Menurut Nicky, dilibatkannya polisi militer untuk mengawal Jampidsus Kejagung bisa berujung runyam karena yurisdiksi yang berbeda.

Polisi militer seharusnya dilibatkan untuk penegakan hukum pidana militer atau kedisiplinan militer.

Adapun, karena kejaksaan berada dalam yurisdiksi penegakan hukum sipil, seharusnya mereka dikawal oleh kepolisian.

”Kalau dibiarkan bisa merunyam di kemudian hari karena yurisdiksi polisi militer ada di korps kehakiman militer atau oditur militer," katanya.

"Kalau kemudian polisi militer ini berhadap-hadapan dengan kepolisian bisa rancu dan berbahaya,” tambahnya.

Terpisah, Ketua Indonesia Police Watch atau IPW Sugeng Teguh Santoso mengatakan, insiden tersebut menunjukkan adanya saling sikut antardua penegak hukum tersebut dalam suatu tugas.

Dia menyebut anggota Densus 88 mustahil bergerak sendiri kalau tak ada perintah dari atasan.

“Ini sudah pasti sikut-sikutan antarlembaga.
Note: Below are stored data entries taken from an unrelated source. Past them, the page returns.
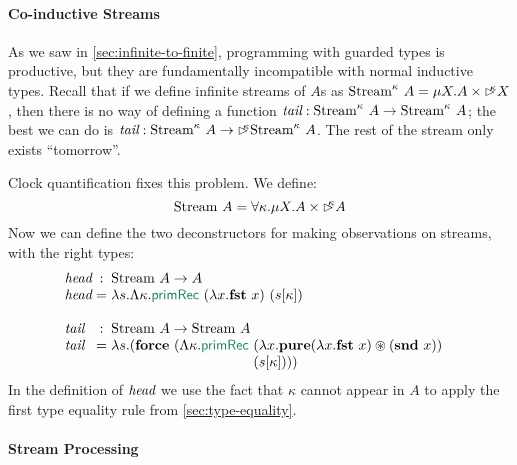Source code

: \paragraph{Co-inductive Streams} As we saw in
\autoref{sec:infinite-to-finite}, programming with guarded types is
productive, but they are fundamentally incompatible with normal
inductive types. Recall that if we define infinite streams of $A$s as
$\textrm{Stream}^\kappa~A = \mu X. A \times \mathord{\rhd\kern-0.4em^{\kappa}} X$, then
there is no way of defining a function $\textit{tail} :
\textrm{Stream}^\kappa~A \to \textrm{Stream}^\kappa~A$; the best we
can do is $\textit{tail} : \textrm{Stream}^\kappa~A \to
\mathord{\rhd\kern-0.4em^{\kappa}}\textrm{Stream}^\kappa~A$. The rest of the stream only
exists ``tomorrow''.

Clock quantification fixes this problem. We define:
\begin{displaymath}
  \textrm{Stream}~A = \forall \kappa. \mu X. A \times \mathord{\rhd\kern-0.4em^{\kappa}} A
\end{displaymath}
Now we can define the two deconstructors for making observations on
streams, with the right types:
\begin{displaymath}
  \begin{array}{@{}l@{\hspace{0.3em}}c@{\hspace{0.3em}}l}
    \ident{head} &:& \tyname{Stream}~A \to A \\
    \ident{head} &=& \lambda s. \Lambda \kappa. \elim{primRec}~(\lambda x. \kw{fst}~x)~(s[\kappa]) \\
    \\
    \ident{tail} &:& \tyname{Stream}~A \to \tyname{Stream}~A \\
    \ident{tail} &=& \lambda s. (\kw{force}~(\Lambda \kappa. \elim{primRec}~
    \begin{array}[t]{@{}l}
      (\lambda x. \kw{pure}(\lambda x. \kw{fst}~x) \circledast (\kw{snd}~x)) \\
      (s[\kappa])))
    \end{array}
  \end{array}
\end{displaymath}
In the definition of $\textit{head}$ we use the fact that $\kappa$
cannot appear in $A$ to apply the first type equality rule from
\autoref{sec:type-equality}.

\paragraph{Stream Processing}

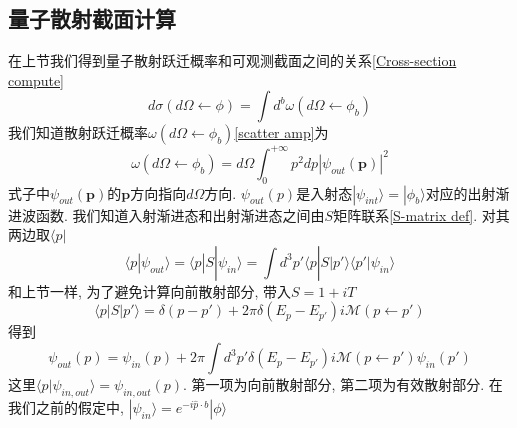 \documentclass[a4paper,11pt]{book}
\begin{document}
\subsection{量子散射截面计算}
在上节我们得到量子散射跃迁概率和可观测截面之间的关系\eqref{Cross-section compute}
\begin{equation}
  d\sigma(d\Omega\leftarrow\phi)=\int d^b\omega(d\Omega\leftarrow\phi_b)
\end{equation}
我们知道散射跃迁概率$\omega(d\Omega\leftarrow\phi_b)$\eqref{scatter amp}为
\begin{equation}\label{scatter omega}
  \omega(d\Omega\leftarrow\phi_b)=d\Omega\int_{0}^{+\infty}p^2dp|\psi_{out}(\mathbf{p})|^2
\end{equation}
式子中$\psi_{out}(\mathbf{p})$的$\mathbf{p}$方向指向$d\Omega$方向. $\psi_{out}(p)$是入射态$|\psi_{int}\rangle=|\phi_b\rangle$对应的出射渐进波函数. 我们知道入射渐进态和出射渐进态之间由$S$矩阵联系\ref{S-matrix def}. 对其两边取$\langle p|$
\begin{equation}
  \langle p|\psi_{out}\rangle=\langle p|S|\psi_{in}\rangle=\int d^3p'\langle p|S|p'\rangle\langle p'|\psi_{in}\rangle
\end{equation}
和上节一样, 为了避免计算向前散射部分, 带入$S=1+iT$
\begin{equation}
  \langle p|S|p'\rangle=\delta(p-p')+2\pi\delta(E_p-E_{p'})i\mathcal{M}(p\leftarrow p')
\end{equation}
得到
\begin{equation}\label{scatter amp equ}
  \psi_{out}(p)=\psi_{in}(p)+2\pi\int d^3p'\delta(E_p-E_{p'})i\mathcal{M}(p\leftarrow p')\psi_{in}(p')
\end{equation}
这里$\langle p|\psi_{in,out}\rangle=\psi_{in,out}(p)$. 第一项为向前散射部分, 第二项为有效散射部分. 在我们之前的假定中, $|\psi_{in}\rangle=e^{-i\hat{p}\cdot b}|\phi\rangle$
\end{document}
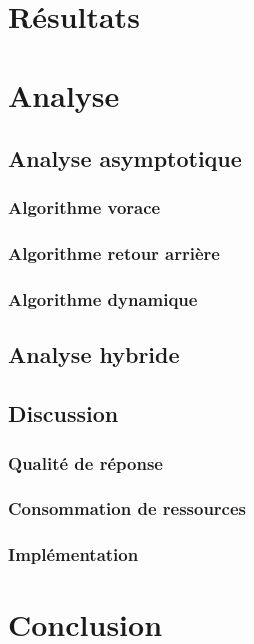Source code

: \documentclass[10pt,a4paper]{article}
\begin{document}
\section{Résultats}

\section{Analyse}

\subsection{Analyse asymptotique}

\subsubsection{Algorithme vorace}
\subsubsection{Algorithme retour arrière}
\subsubsection{Algorithme dynamique}

\subsection{Analyse hybride}

\subsection{Discussion}

\subsubsection{Qualité de réponse}

\subsubsection{Consommation de ressources}

\subsubsection{Implémentation}

\section{Conclusion}
\end{document}
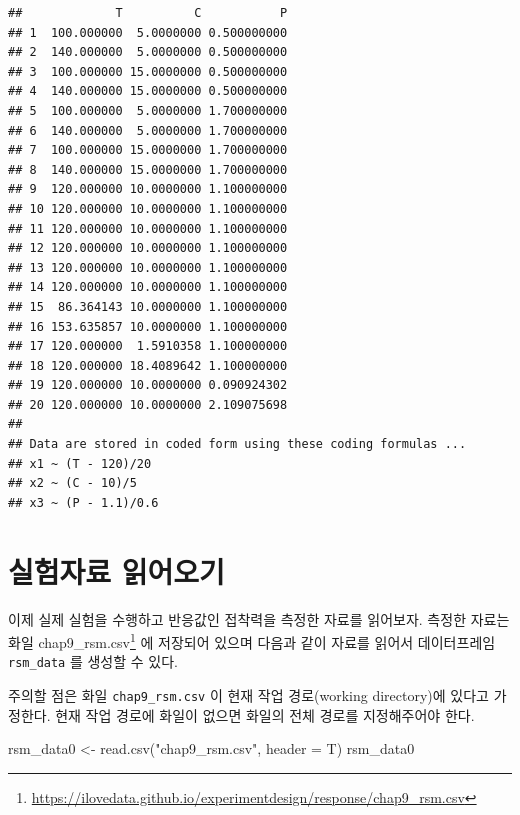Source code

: \documentclass[
]{book}
\newenvironment{Shaded}{\begin{snugshade}}{\end{snugshade}}
\newcommand{\AttributeTok}[1]{\textcolor[rgb]{0.77,0.63,0.00}{#1}}
\newcommand{\FunctionTok}[1]{\textcolor[rgb]{0.00,0.00,0.00}{#1}}
\newcommand{\NormalTok}[1]{#1}
\newcommand{\OtherTok}[1]{\textcolor[rgb]{0.56,0.35,0.01}{#1}}
\newcommand{\StringTok}[1]{\textcolor[rgb]{0.31,0.60,0.02}{#1}}
\renewcommand{\href}[2]{#2\footnote{\url{#1}}}
\theoremstyle{definition}
\theoremstyle{definition}
\theoremstyle{definition}
\theoremstyle{definition}
\theoremstyle{remark}
\begin{document}
\begin{verbatim}
##             T          C           P
## 1  100.000000  5.0000000 0.500000000
## 2  140.000000  5.0000000 0.500000000
## 3  100.000000 15.0000000 0.500000000
## 4  140.000000 15.0000000 0.500000000
## 5  100.000000  5.0000000 1.700000000
## 6  140.000000  5.0000000 1.700000000
## 7  100.000000 15.0000000 1.700000000
## 8  140.000000 15.0000000 1.700000000
## 9  120.000000 10.0000000 1.100000000
## 10 120.000000 10.0000000 1.100000000
## 11 120.000000 10.0000000 1.100000000
## 12 120.000000 10.0000000 1.100000000
## 13 120.000000 10.0000000 1.100000000
## 14 120.000000 10.0000000 1.100000000
## 15  86.364143 10.0000000 1.100000000
## 16 153.635857 10.0000000 1.100000000
## 17 120.000000  1.5910358 1.100000000
## 18 120.000000 18.4089642 1.100000000
## 19 120.000000 10.0000000 0.090924302
## 20 120.000000 10.0000000 2.109075698
## 
## Data are stored in coded form using these coding formulas ...
## x1 ~ (T - 120)/20
## x2 ~ (C - 10)/5
## x3 ~ (P - 1.1)/0.6
\end{verbatim}

\hypertarget{uxc2e4uxd5d8uxc790uxb8cc-uxc77duxc5b4uxc624uxae30}{%
\section{실험자료 읽어오기}\label{uxc2e4uxd5d8uxc790uxb8cc-uxc77duxc5b4uxc624uxae30}}

이제 실제 실험을 수행하고 반응값인 접착력을 측정한 자료를 읽어보자. 측정한 자료는 화일 \href{https://ilovedata.github.io/experimentdesign/response/chap9_rsm.csv}{chap9\_rsm.csv} 에 저장되어 있으며 다음과 같이 자료를 읽어서 데이터프레임\texttt{rsm\_data} 를 생성할 수 있다.

주의할 점은 화일 \texttt{chap9\_rsm.csv} 이 현재 작업 경로(working directory)에 있다고 가정한다. 현재 작업 경로에 화일이 없으면 화일의 전체 경로를 지정해주어야 한다.

\begin{Shaded}
\begin{Highlighting}[]
\NormalTok{rsm\_data0 }\OtherTok{\textless{}{-}} \FunctionTok{read.csv}\NormalTok{(}\StringTok{"chap9\_rsm.csv"}\NormalTok{, }\AttributeTok{header =}\NormalTok{ T)}
\NormalTok{rsm\_data0}
\end{Highlighting}
\end{Shaded}
\end{document}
Anggota densus tak mungkin atas inisiatifnya sendiri, perintahnya apa, atasannya siapa, ini yang harus diketahui,” kata Sugeng.

Sugeng menyebut pengawasan Densus 88 terhadap Jampidsus Febrie jelas bertujuan untuk menggali informasi.

Menurut Sugeng, biasanya Densus 88 memantau seseorang berujung pada dugaan pidana terorisme.

“Ujungnya proses hukum terkait tindak pidana terorisme, kenapa Jampidsus dipantau. Ini yang harus diketahui,” ucapnya.

Tak hanya itu, Sugeng menduga adu sikut antardua penegak hukum ini karena Kejaksaan Agung mengambil alih penanganan kasus korupsi tambang.

Menurut Sugeng, kasus tambang awalnya akan ditangani oleh aparat kepolisian.

“(Tambang) itu menjadi kewenangan Polri, tapi belakangan Kejagung menangani kasus itu. Baik di Konawe atau Timah di Bangka Belitung,” kata Sugeng.

Kronologi

Dua orang yang mengetahui peristiwa itu bercerita bahwa kejadian itu sekitar pukul 20.00 atau 21.00.

Febrie disebut kerap menyambangi restoran yang menyajikan kuliner Perancis untuk makan.

Kala itu, Febrie makan bersama satu ajudan dan motor patwal Polisi Militer.

Dua orang yang mengetahui peristiwa itu menyebut kedatangan Febrie disusul dua orang diduga anggota Densus 88.

Mereka berpakaian santai dan datang dengan berjalan kaki.

Salah seorang dari anggota Densus 88 itu disebut meminta meja di lantai dua dengan alasan ingin merokok. Namun, pria itu selalu mengenakan masker wajah.

Pria itu juga diduga mengarahkan alat yang diduga perekam ke arah ruangan Febrie.

Polisi militer yang mengawal Febrie pun curiga dengan pria tersebut dan menangkapnya.

Sejak menangani kasus korupsi timah senilai Rp 271 triliun, Jampidsus memang dikawal polisi militer TNI atas bantuan pengamanan dari Jaksa Agung Muda Bidang Militer.

Saat dimintai konfirmasi perihal kronologis peristiwa itu, Febrie tidak memberikan tanggapan.

Adapun, Kepala Pusat Penerangan dan Hukum Kejagung Ketut Sumedana mengatakan belum mendapatkan informasi mengenai peristiwa itu.

”Saya belum mendapatkan informasi terkait peristiwa tersebut. Coba dikonfirmasikan langsung kepada Jampidsus,” kata Ketut.

Setelah kejadian diduga dikuntitnya Jampidsus itu, pada Senin malam (20/5/2024), sejumlah kendaraan bersirine juga melakukan aksi mencurigakan di depan Kantor Kejagung RI di Jakarta.

Dalam sebuah video berdurasi sekitar 16 detik yang beredar di kalangan wartawan, terlihat konvoi sepeda motor dan mobil bersirine yang mirip kendaraan dinas Brimob.

Dalam video itu tidak ada keterangan yang menjelaskan apakah aksi itu merupakan demo atau protes terkait penangkapan tertentu.

Beberapa kendaraan taktis dan belasan sepeda motor itu berkeliling kantor Kejagung sebanyak lebih kurang delapan kali.

Mereka menggeber-geberkan knalpot motor besar dan menyorotkan sinar laser senjatanya ke gedung utama Kejagung.